На утро я покинул bed and breakfast
И ту деревню, после – и Ирландию,
(Где «больше не бывать»), но этот запах
Теперь всегда со мной как наваждение,
Как смерть, что и страшит, и привлекает,
И отвратительна,
И плодотворна,
Изящна,
И ужасна,
И везде.
Внезапно включили осень
Внезапно включили осень:
Вчера ещё было солнце,
А нынче по крышам косо
Холодный дождь зарядил,
И сразу слёзы на стёклах,
И сразу сопли и сонно,
И садик не весь зелёный,
И бог весть что впереди.
У тех всё не так, я знаю,
Кто взрос среди пальм и зноя:
Им жизнь не напоминает
Конечной длины спираль.
Я тоже, младой да ранний,
Жил в кущах вечного рая,
Плевать хотел на спирали
И фрукт чудной собирал.
Сегодня студёный воздух
Цежу и слежу, как пустошь
Сменяет пёструю роскошь.
Ты снова мне, осень, дашь
Прочувствовать это благо;
Помедлить очень бы надо,
И снова бела бумага,
И снова прост карандаш.
Пинать опавшие листья,
Опять не понять, кто есть я
И что потребно для счастья:
Сонет или сумма смет.
Чтоб в этом практиковаться,
Осталось осеней двадцать,
А может быть, их двенадцать,
А может, их вовсе нет.
Второе письмо
Под вечер всегда ты просила доклада.
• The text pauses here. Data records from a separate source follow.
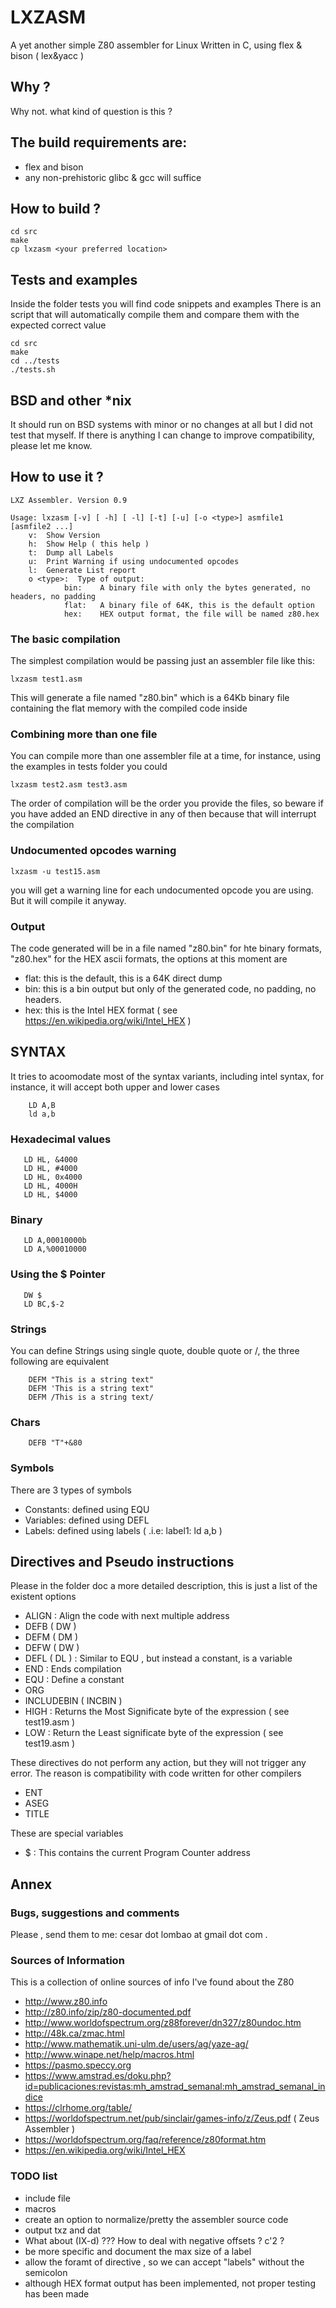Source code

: # LXZASM

A yet another simple Z80 assembler for Linux
Written in C, using flex & bison ( lex&yacc )

## Why ?
Why not. what kind of question is this ?

## The build requirements are:
- flex and bison
- any non-prehistoric glibc & gcc  will suffice

## How to build ?
```
cd src
make
cp lxzasm <your preferred location>
```

## Tests and examples
Inside the folder tests you will find code snippets and examples
There is an script that will automatically compile them and compare 
them with the expected correct value

```
cd src
make
cd ../tests
./tests.sh
```

## BSD and other *nix 
It should run on BSD systems with minor or no changes at all but I did not test that myself.
If there is anything I can change to improve compatibility, please let me know.  


## How to use it ?
```
LXZ Assembler. Version 0.9

Usage: lxzasm [-v] [ -h] [ -l] [-t] [-u] [-o <type>] asmfile1 [asmfile2 ...] 
	v:  Show Version
	h:  Show Help ( this help )
	t:  Dump all Labels
	u:  Print Warning if using undocumented opcodes
	l:  Generate List report
	o <type>:  Type of output: 
            bin:  	A binary file with only the bytes generated, no headers, no padding
            flat:   A binary file of 64K, this is the default option
            hex:	HEX output format, the file will be named z80.hex

```

### The basic compilation
The simplest compilation would be passing just an assembler file like this:
```
lxzasm test1.asm
```
This will generate a file named "z80.bin" which is a 64Kb binary file containing the flat memory with the compiled code inside

### Combining more than one file
You can compile more than one assembler file at a time, for instance, using the examples in tests folder you could
```
lxzasm test2.asm test3.asm
```
The order of compilation will be the order you provide the files, so beware if you have added an END directive in any of then because that will interrupt the compilation

### Undocumented opcodes warning
```
lxzasm -u test15.asm
```
you will get a warning line for each undocumented opcode you are using. But
it will compile it anyway.

### Output
The code generated will be in a file named "z80.bin" for hte binary formats, "z80.hex" for the HEX ascii formats, the options at this moment are
* flat: this is the default, this is a 64K direct dump
* bin: this is a bin output but only of the generated code, no padding, no headers. 
* hex: this is the Intel HEX format ( see https://en.wikipedia.org/wiki/Intel_HEX )

## SYNTAX
It tries to acoomodate most of the syntax variants, including intel syntax, for instance, it will accept both upper and lower cases
```
	LD A,B
	ld a,b
```

### Hexadecimal values
```
   LD HL, &4000 
   LD HL, #4000
   LD HL, 0x4000
   LD HL, 4000H
   LD HL, $4000
```

### Binary
```
   LD A,00010000b
   LD A,%00010000
```

### Using the $ Pointer
```
   DW $
   LD BC,$-2
```

### Strings
You can define Strings using single quote, double quote or /, the three
following are equivalent
```
	DEFM "This is a string text"
	DEFM 'This is a string text"
	DEFM /This is a string text/
```

### Chars
```
	DEFB "T"+&80
```

### Symbols
There are 3 types of symbols
* Constants: defined using EQU
* Variables: defined using DEFL
* Labels: defined using labels ( .i.e:  label1: ld a,b ) 


## Directives and Pseudo instructions
Please in the folder doc a more detailed description, this is just a list of
the existent options
* ALIGN <expression> 		: 	Align the code with next multiple address
* DEFB ( DW )
* DEFM ( DM )
* DEFW ( DW )   
* DEFL ( DL )   :   Similar to EQU , but instead a constant, is a variable
* END			:   Ends compilation
* EQU			:   Define a constant
* ORG
* INCLUDEBIN ( INCBIN )
* HIGH <expression> : Returns the Most Significate byte of the expression ( see test19.asm )
* LOW <expression>  : Return the Least significate byte of the expression ( see test19.asm )
			
These directives do not perform any action, but they will not trigger any error.
The reason is compatibility with code written for other compilers
* ENT <value>
* ASEG
* TITLE <string>

These are special variables
* $  : This contains the current Program Counter address



## Annex
### Bugs, suggestions and comments
Please , send them to me: cesar dot lombao at gmail dot com . 

### Sources of Information
This is a collection of online sources of info I've found about the Z80

* http://www.z80.info
* http://z80.info/zip/z80-documented.pdf 
* http://www.worldofspectrum.org/z88forever/dn327/z80undoc.htm  
* http://48k.ca/zmac.html
* http://www.mathematik.uni-ulm.de/users/ag/yaze-ag/
* http://www.winape.net/help/macros.html
* https://pasmo.speccy.org
* https://www.amstrad.es/doku.php?id=publicaciones:revistas:mh_amstrad_semanal:mh_amstrad_semanal_indice
* https://clrhome.org/table/
* https://worldofspectrum.net/pub/sinclair/games-info/z/Zeus.pdf  ( Zeus Assembler )
* https://worldofspectrum.org/faq/reference/z80format.htm
* https://en.wikipedia.org/wiki/Intel_HEX


### TODO list
* include file
* macros
* create an option to normalize/pretty the assembler source code
* output txz and dat
* What about (IX-d) ??? How to deal with negative offsets ? c'2 ?
* be more specific and document the max size of a label
* allow the foramt of <literal> directive , so we can accept "labels" without the semicolon
* although HEX format output has been implemented, not proper testing has been made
Ну, вот он:
тут даже у нас новым Новым повеяло Годом,
а так – никаких новостей. Разве землетрясение.
Да, кстати, закончился твой годовой в фитнес-центре,
и ты уже как бы скрываешься за поворотом.
В Москве? Нет, почти не бываю, тем боле едва ли
опять окажусь в той бревенчатой парковой церкви,
где в садике с папой от круглого хлеб отрывали,
где вас друг за дружкой в кружочке потом отпевали.
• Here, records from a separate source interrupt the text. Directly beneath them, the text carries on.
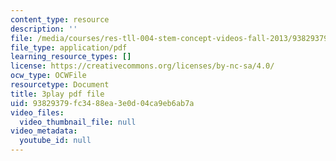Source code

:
 ```yaml
---
content_type: resource
description: ''
file: /media/courses/res-tll-004-stem-concept-videos-fall-2013/93829379fc3488ea3e0d04ca9eb6ab7a_lGaMKrtiTc8.pdf
file_type: application/pdf
learning_resource_types: []
license: https://creativecommons.org/licenses/by-nc-sa/4.0/
ocw_type: OCWFile
resourcetype: Document
title: 3play pdf file
uid: 93829379-fc34-88ea-3e0d-04ca9eb6ab7a
video_files:
  video_thumbnail_file: null
video_metadata:
  youtube_id: null
---
```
(«Гдевасотпевали». Забавно. Как «вазисубани»).
И строгий священник – ну, помнишь – апостол, блин, тоже мне,
там всё рассуждал, мол, войдёт – не войдёт в Царство Божие,
но ты уж, мамуль, не ругайся: ему так положено.
А знаешь: ведь больше всего я до первого класса
от вас где-то в центре, в метро потеряться боялся.
И вот потерялся, и что же я понял? А то, что
жить, в общем-то, можно и даже почти так же точно
осваивать технику баса, и уженье басса,
и прочие штучки, и даже не так уж и тошно.
Представь: чтоб в себе побороть алкаша и обжору,
я тоже пошёл и в бассейн, и на тренажёры.
Что? Это ещё при тебе?
Ну, конечно.
Ну, да.
А, вот: записался в театр, тоже, на хрен, актёр, и
вообще, развлекает всё больше одна ерунда:
стишки и смешки, сериальчики, френды, каме́нты...
А я-то ведь думал тогда, что с такого момента
всё станет другим, ан вот фигу, и как же, мам, это
выходит, что мелкие бесы, и гады, и беды
всё пуще выводят...
...Тут ты улыбнёшься: наверно
ты просто, ребёнок, такой весь немножечко нервный.
Да плюнь ты (вот так вот!) на эту дурацкую мелочь.
Наследственность, видно: вон Юра, всегда, например, мой...
...А я буду слушать и думать: последняя милость,
как раз, может, в том, что ты рядом – так что изменилось?
Поэтому не беспокойся, не морщи большой лоб;
у всех у нас всё хорошо и ни бо́лей, ни жалоб.
Растает – поставим вам памятник, справим оградку.
Ребятки? Да нет, не звонят – значит, тоже в порядке,
а ты, напоследок-то, всё ж, может быть, подсказала б:
вот ты как бы есть, а как быть, если наоборот и,
хотя и живой, и довольно упитанный вроде,
житьё превратилось в бобслейный бессмысленный жёлоб:
всё гладко, быстрее, и ниже, и к финишу ближе несут повороты...
Ведь ты же теперь-то, поди, уже знаешь разгадку?
Капитель
Как обычно, бесцельно бродил в закоулках Стамбула,
Как всегда, развлекался подсчётом страстей и потерь,
И с чего-то во дворик невзрачный меня завернуло,
Там среди мастерских и подсобок была капитель.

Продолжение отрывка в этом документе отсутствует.